Il existe deux moyens pour intégrer le coût de la pollution dans les prix auxquels les entreprises et les consommateurs font face. Le gouvernement pourrait contraindre les entreprises à acheter des crédits de carbone en imposant par voie réglementaire la « carboneutralité » à leur processus de production. Alternativement, il pourrait percevoir une taxe sur les émissions polluantes. Les recettes de cette taxe serviraient à acheter des crédits de carbone.
Chaque approche a ses forces et ses faiblesses. Néanmoins, dans les deux cas, l’effet est le même : la demande pour les crédits de carbone augmenterait, ce qui aurait pour effet d’en augmenter le prix sur les marchés internationaux. Ceci inciterait les entreprises à choisir des modes de production qui respectent l’environnement afin de minimiser la hausse de leurs coûts de production liée à l’achat de droits de polluer. Ces mécanismes de prix rendraient donc les alternatives écologiques plus attrayantes pour les entreprises.
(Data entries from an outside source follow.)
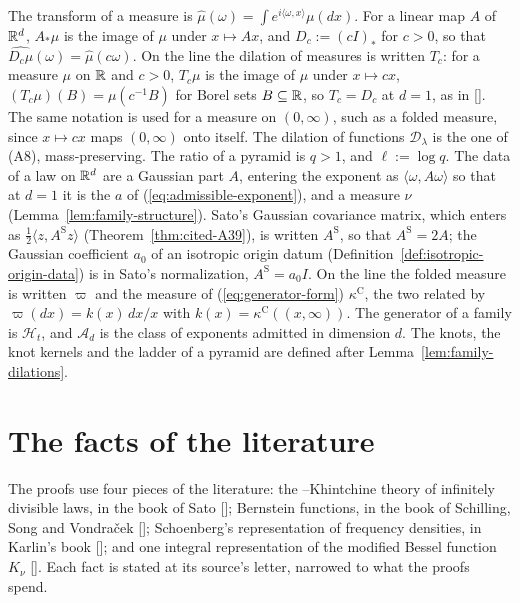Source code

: The transform of a measure is $\widehat\mu(\omega) = \int e^{i\langle\omega, x\rangle}\mu(dx)$. For
a linear map $A$ of $\mathbb{R}^d$, $A_*\mu$ is the image of $\mu$ under $x \mapsto Ax$, and
$D_c := (cI)_*$ for $c > 0$, so that $\widehat{D_c\mu}(\omega) = \widehat\mu(c\omega)$. On the line
the dilation of measures is written $T_c$: for a measure $\mu$ on $\mathbb{R}$ and $c > 0$, $T_c\mu$ is the
image of $\mu$ under $x \mapsto cx$, $(T_c\mu)(B) = \mu(c^{-1}B)$ for Borel sets $B \subseteq \mathbb{R}$,
so $T_c = D_c$ at $d = 1$, as in []. The same notation is used for a measure on
$(0,\infty)$, such as a folded \Levy{} measure, since $x \mapsto cx$ maps $(0,\infty)$ onto itself.
The dilation of functions $\mathcal{D}_\lambda$ is the one of
(A8), mass-preserving. The ratio of a pyramid is $q > 1$, and $\ell := \log q$. The \Levy{} data of
a law on $\mathbb{R}^d$ are a Gaussian part $A$, entering the exponent as $\langle\omega, A\omega\rangle$
so that at $d = 1$ it is the $a$ of (\ref{eq:admissible-exponent}), and a \Levy{} measure $\nu$
(Lemma~\ref{lem:family-structure}). Sato's Gaussian covariance matrix, which enters as
$\tfrac12\langle z, A^{\mathrm S}z\rangle$ (Theorem~\ref{thm:cited-A39}), is written $A^{\mathrm S}$,
so that $A^{\mathrm S} = 2A$; the Gaussian coefficient $a_0$ of an isotropic origin datum
(Definition~\ref{def:isotropic-origin-data}) is in Sato's normalization, $A^{\mathrm S} = a_0I$. On
the line the folded \Levy{} measure is written $\varpi$
and the measure of (\ref{eq:generator-form}) $\kappa^{\mathrm C}$, the two related by
$\varpi(dx) = k(x)\,dx/x$ with $k(x) = \kappa^{\mathrm C}((x,\infty))$. The generator of a family
is $\mathcal{H}_t$, and $\mathcal{A}_d$ is the class of exponents admitted in dimension $d$. The
knots, the knot kernels and the ladder of a pyramid are defined after
Lemma~\ref{lem:family-dilations}.

\section{The facts of the literature}
\label{sec:cited-literature}

The proofs use four pieces of the literature: the \Levy--Khintchine theory of infinitely divisible
laws, in the book of Sato []; Bernstein functions, in the book of Schilling, Song
and Vondra\v{c}ek []; Schoenberg's representation of \Polya{} frequency
densities, in Karlin's book []; and one integral representation of the
modified Bessel function $K_\nu$ []. Each fact is stated at its source's letter,
narrowed to what the proofs spend.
Puisqu’ils sont les utilisateurs finaux des matières polluantes qui entrent dans la composition de leurs biens, les consommateurs auront nécessairement à assumer une part de ce coût supplémentaire. Cette hausse de prix les encouragerait cependant à modifier leurs choix de consommation vers des produits ou des modes de production plus écologiques. Les entreprises seraient conséquemment incitées à offrir des produits qui répondent aux attentes de leurs clients, tant en matière de prix que de rendement environnemental. D’un cercle vicieux de la dépendance aux modes de production polluants, on passerait ainsi à un cercle vertueux de la responsabilité environnementale.
Tirer les leçons de Kyoto
À l’égard de l’impact environnemental des mécanismes de prix, Copenhague semble être l’occasion d’apprendre des erreurs du protocole de Kyoto. Les objectifs de Kyoto ont tenté d’être réalisés par la mise en place de deux grandes catégories de moyens : l’adoption de standards environnementaux dans la réglementation et les campagnes de sensibilisation misant sur des mesures volontaires. Ces deux moyens proposent une réponse parfois efficace mais toujours partielle en l’absence de l’internalisation des coûts de la pollution dans le système de production.
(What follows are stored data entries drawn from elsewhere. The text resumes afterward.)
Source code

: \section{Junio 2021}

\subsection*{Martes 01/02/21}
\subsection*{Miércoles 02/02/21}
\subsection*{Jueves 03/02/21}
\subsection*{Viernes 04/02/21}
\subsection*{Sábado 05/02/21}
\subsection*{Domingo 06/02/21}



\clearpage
Les mécanismes de compensation des émissions de gaz carbonique en sont une bonne illustration. Ceux-ci permettent de payer pour financer des initiatives de réduction des gaz à effet de serre et ainsi rendre certaines activités polluantes « carboneutres ». Leur caractère volontaire montre toutefois leurs limites. Plusieurs organismes proposent des services de compensation pour l’utilisation des voitures, des vols en avion et des systèmes de chauffage au mazout. Pourtant, combien d’automobilistes, de voyageurs et de propriétaires de maisons chauffées au mazout utilisent ces services?
Sans changement dans le prix des matières polluantes et sans l’internalisation des coûts de pollution, il y a fort à parier qu’il n’y aura pas de changement dans le comportement des entreprises et des consommateurs. Espérons donc que Copenhague sera un Kyoto où l’unanimité régnera et où ce qui manquait dans le protocole précédent sera inclus dans la nouvelle entente: l’utilisation du système de prix comme incitatif le plus efficace pour réaliser des engagements environnementaux audacieux.